_PROBLEM DESCRIPTION_. Look through the data that follows and copy each line with the string "actions".

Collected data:

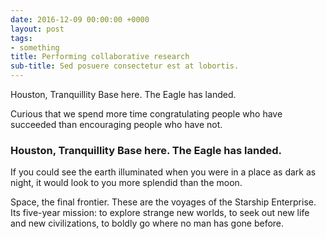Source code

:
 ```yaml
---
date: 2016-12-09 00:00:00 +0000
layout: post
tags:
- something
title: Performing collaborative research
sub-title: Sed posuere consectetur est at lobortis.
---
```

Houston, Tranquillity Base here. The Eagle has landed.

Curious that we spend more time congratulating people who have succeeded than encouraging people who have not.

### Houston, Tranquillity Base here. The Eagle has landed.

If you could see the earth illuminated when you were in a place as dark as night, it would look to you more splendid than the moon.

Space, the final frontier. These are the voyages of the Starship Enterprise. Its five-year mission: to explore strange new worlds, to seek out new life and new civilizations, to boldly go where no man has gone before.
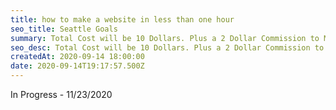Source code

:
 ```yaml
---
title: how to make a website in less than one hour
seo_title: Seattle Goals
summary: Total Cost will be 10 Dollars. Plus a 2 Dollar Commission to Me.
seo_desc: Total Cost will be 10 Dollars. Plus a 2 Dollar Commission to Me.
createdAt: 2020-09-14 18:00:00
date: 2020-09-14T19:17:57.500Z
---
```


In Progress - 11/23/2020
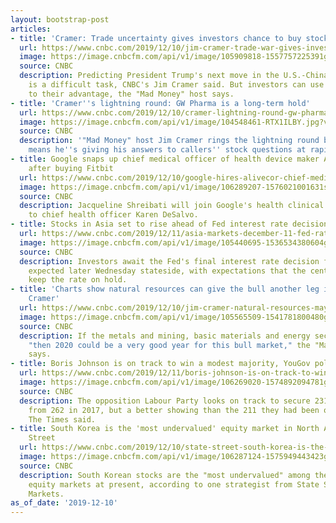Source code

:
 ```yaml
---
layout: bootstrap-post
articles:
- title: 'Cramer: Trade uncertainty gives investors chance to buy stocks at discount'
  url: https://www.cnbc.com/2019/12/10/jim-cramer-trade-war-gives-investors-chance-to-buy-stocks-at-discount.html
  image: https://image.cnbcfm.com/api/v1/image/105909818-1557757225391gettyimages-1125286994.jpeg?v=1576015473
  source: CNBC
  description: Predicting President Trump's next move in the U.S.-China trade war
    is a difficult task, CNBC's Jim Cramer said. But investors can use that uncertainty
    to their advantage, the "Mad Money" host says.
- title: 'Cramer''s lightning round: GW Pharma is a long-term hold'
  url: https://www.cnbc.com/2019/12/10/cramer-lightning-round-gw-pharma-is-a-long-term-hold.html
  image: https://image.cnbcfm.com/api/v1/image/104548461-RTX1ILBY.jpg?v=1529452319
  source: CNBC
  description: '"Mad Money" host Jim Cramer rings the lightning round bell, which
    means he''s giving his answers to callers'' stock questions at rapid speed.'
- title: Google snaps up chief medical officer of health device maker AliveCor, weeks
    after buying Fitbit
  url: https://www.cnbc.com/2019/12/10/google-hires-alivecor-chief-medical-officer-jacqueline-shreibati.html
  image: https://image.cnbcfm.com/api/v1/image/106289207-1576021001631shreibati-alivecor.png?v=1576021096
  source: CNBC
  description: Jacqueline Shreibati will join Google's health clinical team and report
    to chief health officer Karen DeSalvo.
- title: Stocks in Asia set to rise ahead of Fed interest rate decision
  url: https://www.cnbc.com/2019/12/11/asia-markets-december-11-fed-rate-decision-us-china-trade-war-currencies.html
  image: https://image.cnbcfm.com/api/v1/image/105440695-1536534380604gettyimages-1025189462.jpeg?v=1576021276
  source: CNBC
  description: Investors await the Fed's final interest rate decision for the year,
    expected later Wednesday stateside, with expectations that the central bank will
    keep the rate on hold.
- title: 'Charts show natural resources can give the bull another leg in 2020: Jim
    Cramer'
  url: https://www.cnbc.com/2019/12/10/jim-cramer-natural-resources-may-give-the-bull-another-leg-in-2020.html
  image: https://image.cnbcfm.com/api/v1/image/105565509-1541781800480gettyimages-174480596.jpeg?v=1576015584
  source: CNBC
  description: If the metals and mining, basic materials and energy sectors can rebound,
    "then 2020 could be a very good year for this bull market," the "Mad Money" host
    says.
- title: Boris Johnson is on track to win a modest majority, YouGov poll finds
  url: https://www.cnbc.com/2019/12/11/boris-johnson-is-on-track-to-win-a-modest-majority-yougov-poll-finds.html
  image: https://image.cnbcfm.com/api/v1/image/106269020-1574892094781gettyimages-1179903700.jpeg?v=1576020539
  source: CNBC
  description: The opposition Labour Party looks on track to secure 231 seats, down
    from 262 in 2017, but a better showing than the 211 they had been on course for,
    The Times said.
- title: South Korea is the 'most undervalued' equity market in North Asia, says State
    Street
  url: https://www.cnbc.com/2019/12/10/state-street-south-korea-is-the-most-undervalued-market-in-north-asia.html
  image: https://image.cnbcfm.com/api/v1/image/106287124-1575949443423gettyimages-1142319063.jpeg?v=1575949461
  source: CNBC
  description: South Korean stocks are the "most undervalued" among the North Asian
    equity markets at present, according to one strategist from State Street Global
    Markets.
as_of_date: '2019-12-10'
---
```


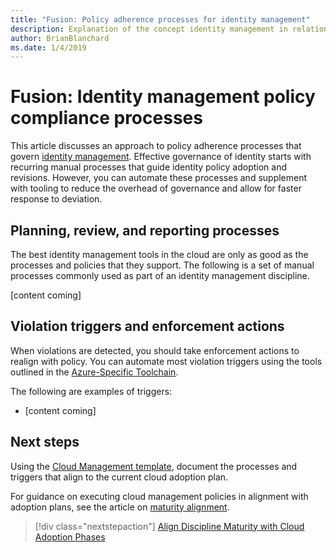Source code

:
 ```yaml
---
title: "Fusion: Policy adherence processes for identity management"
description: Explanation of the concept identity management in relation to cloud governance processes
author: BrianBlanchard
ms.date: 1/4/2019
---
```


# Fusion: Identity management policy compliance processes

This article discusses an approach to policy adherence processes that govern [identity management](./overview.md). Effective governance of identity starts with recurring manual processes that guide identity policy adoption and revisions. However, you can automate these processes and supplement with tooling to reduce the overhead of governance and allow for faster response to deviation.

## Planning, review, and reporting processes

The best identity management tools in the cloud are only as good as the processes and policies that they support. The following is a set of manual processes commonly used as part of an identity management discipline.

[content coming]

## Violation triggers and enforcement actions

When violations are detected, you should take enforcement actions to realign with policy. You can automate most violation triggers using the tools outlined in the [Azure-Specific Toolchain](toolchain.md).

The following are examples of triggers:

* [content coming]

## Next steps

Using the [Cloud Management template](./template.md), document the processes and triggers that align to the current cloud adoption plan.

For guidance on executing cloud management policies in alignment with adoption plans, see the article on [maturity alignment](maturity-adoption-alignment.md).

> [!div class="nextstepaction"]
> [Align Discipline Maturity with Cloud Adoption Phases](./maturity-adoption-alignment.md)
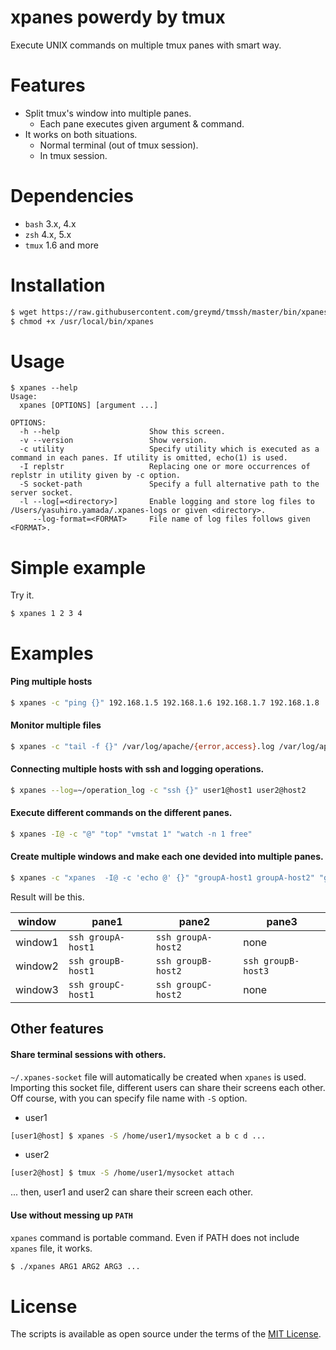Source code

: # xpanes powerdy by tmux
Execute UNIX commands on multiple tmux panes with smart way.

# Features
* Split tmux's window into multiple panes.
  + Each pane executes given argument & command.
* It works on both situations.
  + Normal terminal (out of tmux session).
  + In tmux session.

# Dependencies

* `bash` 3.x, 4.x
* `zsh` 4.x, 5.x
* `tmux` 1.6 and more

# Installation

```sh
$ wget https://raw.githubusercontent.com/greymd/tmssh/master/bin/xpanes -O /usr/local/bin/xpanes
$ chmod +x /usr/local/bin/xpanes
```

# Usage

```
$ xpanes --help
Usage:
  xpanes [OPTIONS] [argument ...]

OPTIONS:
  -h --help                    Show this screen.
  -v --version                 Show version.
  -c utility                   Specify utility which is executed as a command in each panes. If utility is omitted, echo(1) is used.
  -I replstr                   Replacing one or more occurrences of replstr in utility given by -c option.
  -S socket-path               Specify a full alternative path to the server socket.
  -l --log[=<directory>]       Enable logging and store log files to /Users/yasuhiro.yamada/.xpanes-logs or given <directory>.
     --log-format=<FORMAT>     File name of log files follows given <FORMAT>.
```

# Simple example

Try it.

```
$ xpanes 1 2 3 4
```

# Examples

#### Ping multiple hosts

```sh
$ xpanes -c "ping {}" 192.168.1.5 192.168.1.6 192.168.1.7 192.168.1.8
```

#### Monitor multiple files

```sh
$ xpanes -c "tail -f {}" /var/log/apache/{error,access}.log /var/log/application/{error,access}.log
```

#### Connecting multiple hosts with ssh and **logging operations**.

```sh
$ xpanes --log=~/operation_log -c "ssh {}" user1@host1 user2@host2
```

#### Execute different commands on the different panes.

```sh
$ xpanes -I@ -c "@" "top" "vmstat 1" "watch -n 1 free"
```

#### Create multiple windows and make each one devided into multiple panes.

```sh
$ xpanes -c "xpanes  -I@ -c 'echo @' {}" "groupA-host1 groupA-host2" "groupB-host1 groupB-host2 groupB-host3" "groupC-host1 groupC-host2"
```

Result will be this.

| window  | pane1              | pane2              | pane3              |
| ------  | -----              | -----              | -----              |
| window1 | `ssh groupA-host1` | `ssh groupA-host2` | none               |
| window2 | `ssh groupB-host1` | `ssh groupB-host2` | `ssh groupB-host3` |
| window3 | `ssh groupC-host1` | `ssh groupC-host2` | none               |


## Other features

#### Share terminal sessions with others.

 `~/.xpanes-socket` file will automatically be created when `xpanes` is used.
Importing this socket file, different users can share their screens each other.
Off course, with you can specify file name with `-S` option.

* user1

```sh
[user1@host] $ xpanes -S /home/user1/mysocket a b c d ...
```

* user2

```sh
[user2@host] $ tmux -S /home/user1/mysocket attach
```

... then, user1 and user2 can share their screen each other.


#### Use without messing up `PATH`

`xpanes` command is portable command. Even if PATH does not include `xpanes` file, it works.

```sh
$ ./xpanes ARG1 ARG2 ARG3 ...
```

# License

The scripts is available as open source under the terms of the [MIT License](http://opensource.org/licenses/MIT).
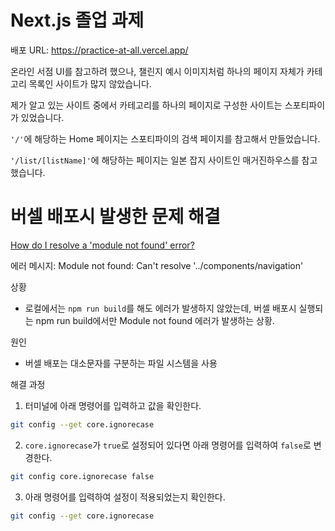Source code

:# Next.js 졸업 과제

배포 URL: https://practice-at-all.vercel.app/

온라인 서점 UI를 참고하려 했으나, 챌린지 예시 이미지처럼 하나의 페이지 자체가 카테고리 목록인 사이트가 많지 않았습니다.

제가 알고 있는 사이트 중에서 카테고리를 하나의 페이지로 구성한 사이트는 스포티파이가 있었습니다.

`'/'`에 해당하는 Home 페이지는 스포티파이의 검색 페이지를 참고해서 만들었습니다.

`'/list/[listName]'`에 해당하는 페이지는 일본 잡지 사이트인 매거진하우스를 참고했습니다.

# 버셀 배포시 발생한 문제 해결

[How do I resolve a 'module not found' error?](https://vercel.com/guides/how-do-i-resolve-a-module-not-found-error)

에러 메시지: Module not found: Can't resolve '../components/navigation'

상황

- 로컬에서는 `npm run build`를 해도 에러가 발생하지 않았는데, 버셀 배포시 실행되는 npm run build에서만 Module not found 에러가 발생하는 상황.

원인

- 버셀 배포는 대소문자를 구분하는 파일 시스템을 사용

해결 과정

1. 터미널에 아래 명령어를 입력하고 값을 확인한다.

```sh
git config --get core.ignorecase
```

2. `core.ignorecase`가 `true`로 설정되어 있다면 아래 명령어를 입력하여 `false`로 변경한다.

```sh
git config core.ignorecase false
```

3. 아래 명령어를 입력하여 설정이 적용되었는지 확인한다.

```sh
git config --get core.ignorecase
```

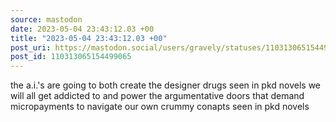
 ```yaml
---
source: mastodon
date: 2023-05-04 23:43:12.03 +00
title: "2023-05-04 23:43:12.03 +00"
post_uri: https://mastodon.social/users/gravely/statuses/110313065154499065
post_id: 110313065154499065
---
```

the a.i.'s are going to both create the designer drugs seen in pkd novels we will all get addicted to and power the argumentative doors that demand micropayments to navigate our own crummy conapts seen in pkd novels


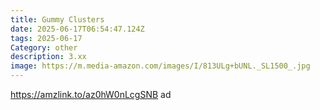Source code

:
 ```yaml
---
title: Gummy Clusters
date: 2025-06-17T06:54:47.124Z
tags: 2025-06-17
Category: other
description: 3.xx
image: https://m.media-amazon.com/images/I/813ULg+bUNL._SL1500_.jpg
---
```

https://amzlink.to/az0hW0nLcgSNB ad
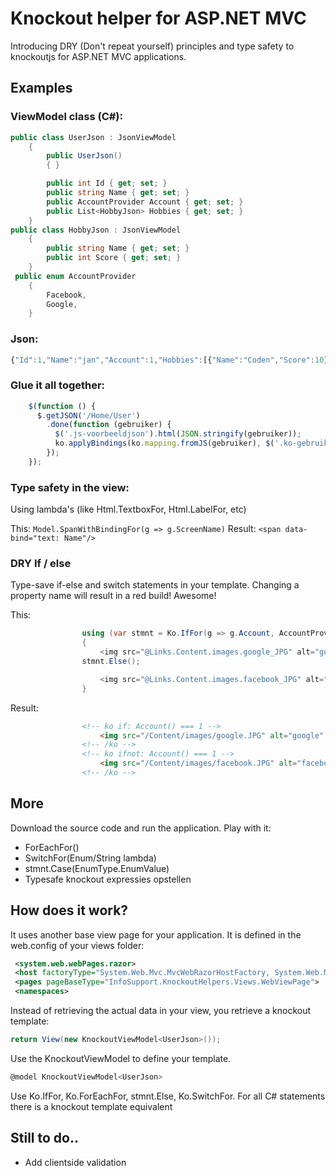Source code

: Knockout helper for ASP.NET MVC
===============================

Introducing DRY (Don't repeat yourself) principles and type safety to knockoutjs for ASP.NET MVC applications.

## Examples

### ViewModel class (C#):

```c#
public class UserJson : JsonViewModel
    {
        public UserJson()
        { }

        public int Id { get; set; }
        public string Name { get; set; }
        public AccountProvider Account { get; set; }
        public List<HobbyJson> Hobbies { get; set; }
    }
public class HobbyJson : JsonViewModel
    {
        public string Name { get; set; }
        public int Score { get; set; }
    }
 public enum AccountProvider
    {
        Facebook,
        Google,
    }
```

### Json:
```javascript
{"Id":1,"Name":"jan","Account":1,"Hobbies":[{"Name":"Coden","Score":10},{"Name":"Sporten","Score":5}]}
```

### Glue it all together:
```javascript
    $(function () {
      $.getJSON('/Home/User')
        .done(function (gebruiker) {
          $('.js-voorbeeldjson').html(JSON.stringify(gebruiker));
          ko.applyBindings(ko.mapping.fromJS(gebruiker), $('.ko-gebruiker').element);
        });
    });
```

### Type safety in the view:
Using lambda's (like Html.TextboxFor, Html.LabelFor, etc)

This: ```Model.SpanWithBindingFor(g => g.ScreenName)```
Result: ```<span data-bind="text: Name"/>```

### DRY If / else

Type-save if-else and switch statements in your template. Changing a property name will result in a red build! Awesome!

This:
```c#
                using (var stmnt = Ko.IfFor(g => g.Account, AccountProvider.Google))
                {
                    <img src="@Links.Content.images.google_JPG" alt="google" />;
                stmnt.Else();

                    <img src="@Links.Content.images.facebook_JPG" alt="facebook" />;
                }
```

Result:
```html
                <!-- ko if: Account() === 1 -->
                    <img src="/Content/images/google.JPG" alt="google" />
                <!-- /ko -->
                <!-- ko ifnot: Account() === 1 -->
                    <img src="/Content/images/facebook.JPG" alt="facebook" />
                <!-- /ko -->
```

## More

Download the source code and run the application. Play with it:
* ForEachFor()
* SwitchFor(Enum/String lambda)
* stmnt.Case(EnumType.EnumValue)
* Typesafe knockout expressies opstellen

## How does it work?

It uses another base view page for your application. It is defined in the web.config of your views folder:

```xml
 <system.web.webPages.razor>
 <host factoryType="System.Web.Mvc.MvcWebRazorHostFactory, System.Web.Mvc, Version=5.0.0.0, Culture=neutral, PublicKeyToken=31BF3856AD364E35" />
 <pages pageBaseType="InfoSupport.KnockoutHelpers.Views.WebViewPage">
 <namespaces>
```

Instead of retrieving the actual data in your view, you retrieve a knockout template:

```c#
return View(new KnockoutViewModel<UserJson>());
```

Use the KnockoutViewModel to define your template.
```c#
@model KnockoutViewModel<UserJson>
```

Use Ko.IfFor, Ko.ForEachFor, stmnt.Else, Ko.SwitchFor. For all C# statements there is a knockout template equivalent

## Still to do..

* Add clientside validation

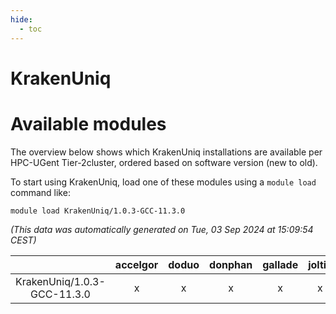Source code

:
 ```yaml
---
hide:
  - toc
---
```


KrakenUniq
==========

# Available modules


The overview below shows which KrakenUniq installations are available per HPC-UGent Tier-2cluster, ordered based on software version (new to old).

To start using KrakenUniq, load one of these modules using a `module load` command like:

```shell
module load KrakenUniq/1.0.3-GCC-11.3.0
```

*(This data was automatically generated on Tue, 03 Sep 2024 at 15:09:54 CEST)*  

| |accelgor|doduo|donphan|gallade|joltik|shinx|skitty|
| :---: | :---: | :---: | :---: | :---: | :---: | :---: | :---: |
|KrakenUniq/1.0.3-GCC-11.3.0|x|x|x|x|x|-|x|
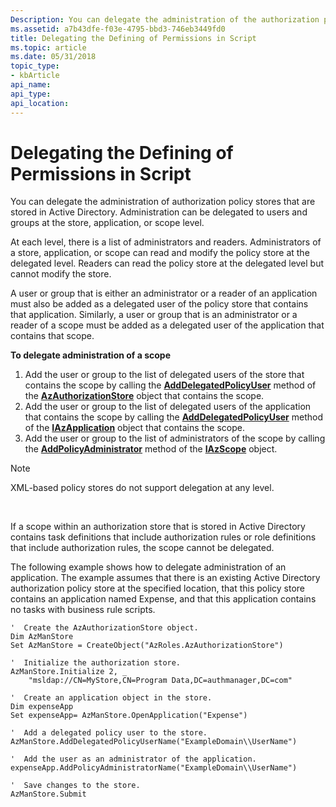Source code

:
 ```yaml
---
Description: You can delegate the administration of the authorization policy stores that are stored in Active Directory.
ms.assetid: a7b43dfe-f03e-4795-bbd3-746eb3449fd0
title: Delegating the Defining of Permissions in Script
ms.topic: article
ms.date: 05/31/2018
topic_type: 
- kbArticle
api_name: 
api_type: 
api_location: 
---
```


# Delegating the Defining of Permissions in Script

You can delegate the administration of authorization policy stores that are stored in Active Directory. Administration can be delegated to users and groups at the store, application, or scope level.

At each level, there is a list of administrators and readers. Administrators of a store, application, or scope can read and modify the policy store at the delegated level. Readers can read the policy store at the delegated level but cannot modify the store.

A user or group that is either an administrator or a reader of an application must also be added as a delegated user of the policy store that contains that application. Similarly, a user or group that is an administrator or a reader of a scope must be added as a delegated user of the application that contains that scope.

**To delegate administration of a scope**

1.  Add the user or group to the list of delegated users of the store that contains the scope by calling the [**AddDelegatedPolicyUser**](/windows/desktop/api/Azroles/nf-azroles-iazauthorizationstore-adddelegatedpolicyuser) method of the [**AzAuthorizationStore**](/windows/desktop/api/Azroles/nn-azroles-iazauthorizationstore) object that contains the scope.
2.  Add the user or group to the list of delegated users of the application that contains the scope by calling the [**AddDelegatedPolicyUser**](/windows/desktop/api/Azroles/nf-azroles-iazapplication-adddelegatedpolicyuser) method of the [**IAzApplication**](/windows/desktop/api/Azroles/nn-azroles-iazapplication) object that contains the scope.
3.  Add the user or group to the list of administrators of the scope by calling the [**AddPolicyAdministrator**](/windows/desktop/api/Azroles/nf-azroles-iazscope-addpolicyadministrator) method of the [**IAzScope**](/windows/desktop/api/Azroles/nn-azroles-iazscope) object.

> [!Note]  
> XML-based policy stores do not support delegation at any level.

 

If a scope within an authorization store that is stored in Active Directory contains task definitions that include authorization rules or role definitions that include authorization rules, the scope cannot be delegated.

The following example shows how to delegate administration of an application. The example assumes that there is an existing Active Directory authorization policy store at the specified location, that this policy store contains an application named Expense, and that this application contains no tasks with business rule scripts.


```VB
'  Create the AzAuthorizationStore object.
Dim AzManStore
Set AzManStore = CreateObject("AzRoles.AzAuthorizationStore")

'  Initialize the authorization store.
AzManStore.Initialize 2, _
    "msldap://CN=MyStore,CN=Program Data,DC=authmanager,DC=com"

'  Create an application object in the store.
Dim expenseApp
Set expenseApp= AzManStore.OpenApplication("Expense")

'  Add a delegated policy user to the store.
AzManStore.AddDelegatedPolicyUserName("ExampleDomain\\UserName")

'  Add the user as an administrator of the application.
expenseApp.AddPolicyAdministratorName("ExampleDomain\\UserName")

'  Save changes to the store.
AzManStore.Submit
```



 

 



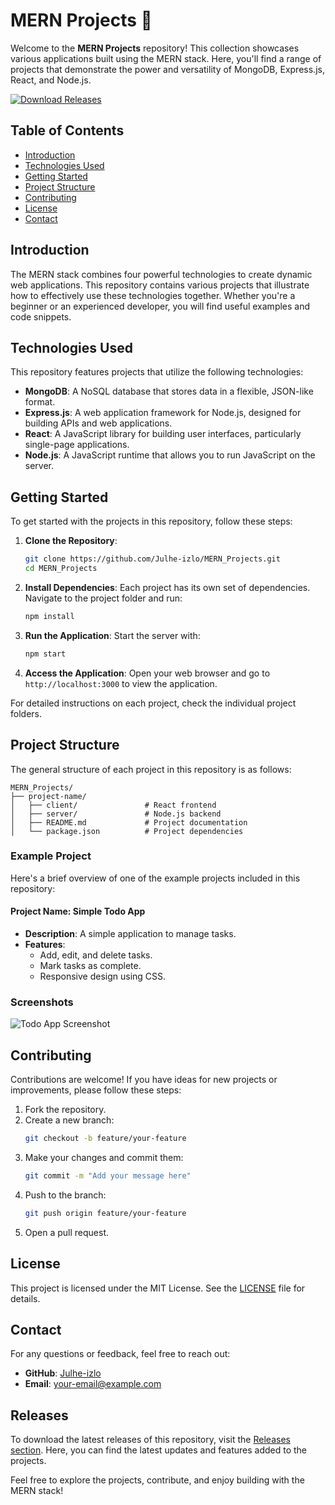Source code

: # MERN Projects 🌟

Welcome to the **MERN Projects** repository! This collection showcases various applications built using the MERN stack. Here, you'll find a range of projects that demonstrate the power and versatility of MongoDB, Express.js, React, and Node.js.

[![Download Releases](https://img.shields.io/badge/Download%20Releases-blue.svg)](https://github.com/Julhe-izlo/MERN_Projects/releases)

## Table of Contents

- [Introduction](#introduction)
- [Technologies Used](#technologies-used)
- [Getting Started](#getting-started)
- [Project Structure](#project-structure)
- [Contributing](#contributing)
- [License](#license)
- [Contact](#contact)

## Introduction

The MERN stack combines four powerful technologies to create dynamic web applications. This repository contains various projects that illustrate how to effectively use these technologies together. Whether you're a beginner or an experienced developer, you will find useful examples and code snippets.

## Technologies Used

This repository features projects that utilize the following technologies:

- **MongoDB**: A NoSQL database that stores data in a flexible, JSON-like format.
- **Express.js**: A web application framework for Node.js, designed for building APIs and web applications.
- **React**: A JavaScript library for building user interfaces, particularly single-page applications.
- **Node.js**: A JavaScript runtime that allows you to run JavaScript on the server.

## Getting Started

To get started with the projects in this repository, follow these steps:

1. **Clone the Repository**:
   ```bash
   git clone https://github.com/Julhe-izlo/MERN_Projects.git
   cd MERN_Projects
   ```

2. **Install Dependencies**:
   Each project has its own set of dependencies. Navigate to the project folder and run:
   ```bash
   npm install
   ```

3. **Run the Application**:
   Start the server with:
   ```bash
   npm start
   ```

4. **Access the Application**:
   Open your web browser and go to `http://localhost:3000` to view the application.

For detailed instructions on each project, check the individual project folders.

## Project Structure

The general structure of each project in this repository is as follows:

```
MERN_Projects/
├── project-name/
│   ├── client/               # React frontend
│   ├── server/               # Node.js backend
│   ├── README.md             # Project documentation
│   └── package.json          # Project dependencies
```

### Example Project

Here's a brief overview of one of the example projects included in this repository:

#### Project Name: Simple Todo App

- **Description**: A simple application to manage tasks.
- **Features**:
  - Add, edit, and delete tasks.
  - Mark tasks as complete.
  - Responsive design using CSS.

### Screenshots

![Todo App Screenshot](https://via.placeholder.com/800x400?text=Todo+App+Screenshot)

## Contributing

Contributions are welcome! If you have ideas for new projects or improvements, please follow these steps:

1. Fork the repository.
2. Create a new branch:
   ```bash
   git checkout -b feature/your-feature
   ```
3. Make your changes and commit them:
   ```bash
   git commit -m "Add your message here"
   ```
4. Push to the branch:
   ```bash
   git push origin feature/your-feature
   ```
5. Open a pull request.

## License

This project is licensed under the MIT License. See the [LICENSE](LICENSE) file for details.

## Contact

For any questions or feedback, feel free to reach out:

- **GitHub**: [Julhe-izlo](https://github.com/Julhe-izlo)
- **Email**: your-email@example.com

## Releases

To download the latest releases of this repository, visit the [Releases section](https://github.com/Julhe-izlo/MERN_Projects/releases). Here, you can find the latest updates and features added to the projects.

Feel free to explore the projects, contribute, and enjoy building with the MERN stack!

_OUTPUT OF THE EXERCISE_.
## Violation triggers and enforcement actions
When violations are detected, you should take enforcement actions to realign with policy. You can automate most violation triggers using the tools outlined in the [Azure-Specific Toolchain](toolchain.md).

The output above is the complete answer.